Tuesday, July 28, 2020

Independence and probability

Thesis: If we stick to real-numbered probabilities, genuine independence of events A and B cannot be defined in terms of any condition on the conditional probabilities P(X|Y) where X and Y are events can be constructed from A and B by using the boolean operations of union, intersection and complement, even if the conditional probabilities are taken to be primitive rather than defined as ratios.

Argument: Suppose that three genuinely independent darts are thrown uniformly at the interval [0, 1], and consider the events:

  • A: the first dart hits [0, 1/2) or the third hits 1/2

  • B: the second dart hits [0, 1/2) or the third hits 1/2.

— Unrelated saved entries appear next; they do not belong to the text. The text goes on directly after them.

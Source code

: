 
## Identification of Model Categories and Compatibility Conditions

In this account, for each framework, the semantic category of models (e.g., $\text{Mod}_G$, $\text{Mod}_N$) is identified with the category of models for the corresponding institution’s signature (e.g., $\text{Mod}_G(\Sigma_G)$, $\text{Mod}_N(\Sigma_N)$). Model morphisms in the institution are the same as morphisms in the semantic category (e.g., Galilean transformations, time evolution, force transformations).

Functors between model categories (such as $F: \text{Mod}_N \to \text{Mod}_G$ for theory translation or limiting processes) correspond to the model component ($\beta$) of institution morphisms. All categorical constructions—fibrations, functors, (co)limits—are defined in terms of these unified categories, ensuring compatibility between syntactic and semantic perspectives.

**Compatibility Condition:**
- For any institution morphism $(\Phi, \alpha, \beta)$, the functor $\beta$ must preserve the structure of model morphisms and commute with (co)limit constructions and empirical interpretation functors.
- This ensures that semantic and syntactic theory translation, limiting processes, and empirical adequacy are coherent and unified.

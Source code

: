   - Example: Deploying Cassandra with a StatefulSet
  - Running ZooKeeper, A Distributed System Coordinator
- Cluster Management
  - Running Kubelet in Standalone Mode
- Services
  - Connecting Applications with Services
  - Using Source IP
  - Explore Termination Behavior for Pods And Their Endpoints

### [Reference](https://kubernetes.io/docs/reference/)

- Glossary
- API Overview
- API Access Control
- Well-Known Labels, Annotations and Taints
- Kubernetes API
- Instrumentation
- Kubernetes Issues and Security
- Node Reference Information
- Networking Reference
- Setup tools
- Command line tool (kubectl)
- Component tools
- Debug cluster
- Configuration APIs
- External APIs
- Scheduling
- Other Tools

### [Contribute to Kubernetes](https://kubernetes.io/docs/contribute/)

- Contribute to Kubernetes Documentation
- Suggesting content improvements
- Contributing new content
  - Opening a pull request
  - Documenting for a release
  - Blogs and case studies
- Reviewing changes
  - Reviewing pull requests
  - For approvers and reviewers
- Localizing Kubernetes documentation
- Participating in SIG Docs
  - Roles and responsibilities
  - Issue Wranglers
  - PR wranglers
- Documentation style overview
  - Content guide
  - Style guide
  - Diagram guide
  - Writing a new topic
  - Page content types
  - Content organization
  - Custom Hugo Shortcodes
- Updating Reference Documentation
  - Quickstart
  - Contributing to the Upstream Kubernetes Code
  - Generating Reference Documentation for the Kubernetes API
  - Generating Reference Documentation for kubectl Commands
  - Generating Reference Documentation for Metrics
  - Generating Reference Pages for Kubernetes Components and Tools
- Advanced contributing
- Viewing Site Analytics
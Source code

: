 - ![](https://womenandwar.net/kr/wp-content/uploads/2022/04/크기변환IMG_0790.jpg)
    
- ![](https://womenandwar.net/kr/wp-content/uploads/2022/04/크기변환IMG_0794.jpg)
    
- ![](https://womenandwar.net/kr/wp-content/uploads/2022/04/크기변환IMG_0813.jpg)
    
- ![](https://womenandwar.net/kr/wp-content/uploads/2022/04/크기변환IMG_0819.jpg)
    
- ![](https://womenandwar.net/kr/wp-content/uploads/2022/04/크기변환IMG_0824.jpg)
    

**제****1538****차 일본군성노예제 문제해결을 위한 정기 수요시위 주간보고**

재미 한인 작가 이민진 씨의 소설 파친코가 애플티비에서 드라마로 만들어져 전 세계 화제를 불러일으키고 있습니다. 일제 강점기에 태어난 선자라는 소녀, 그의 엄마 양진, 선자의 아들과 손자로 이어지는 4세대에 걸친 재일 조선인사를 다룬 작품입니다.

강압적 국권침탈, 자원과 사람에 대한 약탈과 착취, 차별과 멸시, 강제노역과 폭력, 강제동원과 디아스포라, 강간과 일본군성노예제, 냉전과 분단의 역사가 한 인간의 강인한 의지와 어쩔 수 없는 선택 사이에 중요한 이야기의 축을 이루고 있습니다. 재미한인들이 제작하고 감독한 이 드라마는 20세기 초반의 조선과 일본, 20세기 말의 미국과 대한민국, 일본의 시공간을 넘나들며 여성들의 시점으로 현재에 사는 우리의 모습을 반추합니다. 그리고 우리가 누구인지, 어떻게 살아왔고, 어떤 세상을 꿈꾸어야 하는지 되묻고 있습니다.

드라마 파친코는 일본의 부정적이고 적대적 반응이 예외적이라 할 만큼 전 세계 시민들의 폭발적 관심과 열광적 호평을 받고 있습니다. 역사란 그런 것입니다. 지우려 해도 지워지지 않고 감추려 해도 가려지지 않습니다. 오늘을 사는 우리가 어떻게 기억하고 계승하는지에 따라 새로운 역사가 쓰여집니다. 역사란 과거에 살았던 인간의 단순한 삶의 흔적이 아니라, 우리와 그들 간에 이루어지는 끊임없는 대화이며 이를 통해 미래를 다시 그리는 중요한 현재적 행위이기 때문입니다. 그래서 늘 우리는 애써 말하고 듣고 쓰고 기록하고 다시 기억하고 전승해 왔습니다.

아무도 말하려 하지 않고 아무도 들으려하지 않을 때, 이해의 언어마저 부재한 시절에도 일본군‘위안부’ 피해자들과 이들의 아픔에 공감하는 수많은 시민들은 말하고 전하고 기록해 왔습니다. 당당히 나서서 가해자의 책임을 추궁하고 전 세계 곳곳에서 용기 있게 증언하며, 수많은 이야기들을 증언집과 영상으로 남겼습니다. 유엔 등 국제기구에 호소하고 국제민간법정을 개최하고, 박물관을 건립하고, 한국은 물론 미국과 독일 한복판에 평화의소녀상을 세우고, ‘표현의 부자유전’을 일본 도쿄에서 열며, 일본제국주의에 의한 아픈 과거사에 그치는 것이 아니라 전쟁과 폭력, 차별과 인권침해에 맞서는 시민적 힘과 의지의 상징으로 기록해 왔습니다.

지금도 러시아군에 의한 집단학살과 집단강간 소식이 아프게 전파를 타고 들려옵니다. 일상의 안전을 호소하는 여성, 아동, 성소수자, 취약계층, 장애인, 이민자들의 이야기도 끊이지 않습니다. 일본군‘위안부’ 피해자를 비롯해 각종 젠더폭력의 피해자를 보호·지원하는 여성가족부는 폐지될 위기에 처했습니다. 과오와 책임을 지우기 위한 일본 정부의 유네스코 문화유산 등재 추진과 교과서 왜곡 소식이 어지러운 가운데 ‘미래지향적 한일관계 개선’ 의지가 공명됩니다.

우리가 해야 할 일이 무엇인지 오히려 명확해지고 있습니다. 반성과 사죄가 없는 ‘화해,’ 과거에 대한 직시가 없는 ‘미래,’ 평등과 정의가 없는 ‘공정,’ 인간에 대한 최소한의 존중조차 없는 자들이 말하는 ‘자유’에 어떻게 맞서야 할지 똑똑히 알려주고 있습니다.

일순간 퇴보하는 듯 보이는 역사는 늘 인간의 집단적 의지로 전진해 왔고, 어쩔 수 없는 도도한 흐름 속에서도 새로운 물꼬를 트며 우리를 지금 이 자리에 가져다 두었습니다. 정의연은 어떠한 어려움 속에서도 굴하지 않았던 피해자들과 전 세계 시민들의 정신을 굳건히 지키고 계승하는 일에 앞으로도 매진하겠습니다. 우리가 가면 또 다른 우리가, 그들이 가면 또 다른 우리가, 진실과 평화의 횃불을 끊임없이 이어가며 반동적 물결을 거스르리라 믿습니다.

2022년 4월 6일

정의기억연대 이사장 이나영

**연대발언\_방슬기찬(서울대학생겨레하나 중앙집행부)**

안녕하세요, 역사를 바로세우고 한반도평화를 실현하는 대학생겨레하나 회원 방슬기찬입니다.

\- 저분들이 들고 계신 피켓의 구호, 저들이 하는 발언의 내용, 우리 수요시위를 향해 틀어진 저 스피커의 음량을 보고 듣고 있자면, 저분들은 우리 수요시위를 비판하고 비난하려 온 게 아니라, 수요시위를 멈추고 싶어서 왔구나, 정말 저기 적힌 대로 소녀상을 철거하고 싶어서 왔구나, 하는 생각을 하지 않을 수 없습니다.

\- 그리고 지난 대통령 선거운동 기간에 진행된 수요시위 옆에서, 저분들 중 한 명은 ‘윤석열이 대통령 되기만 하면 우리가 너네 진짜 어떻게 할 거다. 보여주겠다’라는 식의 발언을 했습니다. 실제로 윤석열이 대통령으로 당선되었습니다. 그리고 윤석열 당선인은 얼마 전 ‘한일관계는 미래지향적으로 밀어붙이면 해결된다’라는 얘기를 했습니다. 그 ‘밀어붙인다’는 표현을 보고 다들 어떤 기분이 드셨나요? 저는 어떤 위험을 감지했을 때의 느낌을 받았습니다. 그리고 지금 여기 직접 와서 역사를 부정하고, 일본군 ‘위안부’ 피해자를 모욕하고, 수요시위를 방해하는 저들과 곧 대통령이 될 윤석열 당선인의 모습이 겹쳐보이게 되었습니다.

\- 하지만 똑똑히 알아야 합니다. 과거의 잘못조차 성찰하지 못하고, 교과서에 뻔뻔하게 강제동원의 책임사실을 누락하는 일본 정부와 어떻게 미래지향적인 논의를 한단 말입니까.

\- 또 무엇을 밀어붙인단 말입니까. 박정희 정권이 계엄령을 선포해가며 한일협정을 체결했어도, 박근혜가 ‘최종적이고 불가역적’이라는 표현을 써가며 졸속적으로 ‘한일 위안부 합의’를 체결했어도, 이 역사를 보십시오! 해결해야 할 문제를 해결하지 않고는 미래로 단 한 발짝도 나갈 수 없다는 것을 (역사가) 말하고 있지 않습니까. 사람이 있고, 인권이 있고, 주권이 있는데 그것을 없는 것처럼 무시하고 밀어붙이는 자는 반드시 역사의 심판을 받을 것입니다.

The events A and B are not genuinely independent. The third dart’s hitting 1/2 would guarantee that both events A and B happen. But it is easy to check that the conditional probabilities for any boolean combination of A and B are exactly the same as for the corresponding boolean combination of A′ and B′, where:

  • A′: the first dart hits [0, 1/2)

  • B′: the second dart hits [0, 1/2).

So, conditional probabilities can’t distinguish the non-genuinely independent pair A and B from the genuinely independent pair A′ and B′.

Nor should we mind this fact. For genuine independence is a concept about causation or rationality, while probabilities give us a statistical concept.

1 comment:

David Duffy said...

This strikes me as an odd property to focus on. Usually we are reversing this, to generate correlated random variables with specified properties by appropriately combining independent random variables. The identification of true independence (and true randomness) requires statistical testing of the properties of the collection of your events of interest (eg distribution of moments), which will be only ever inductive (which I presume you would classify as rational).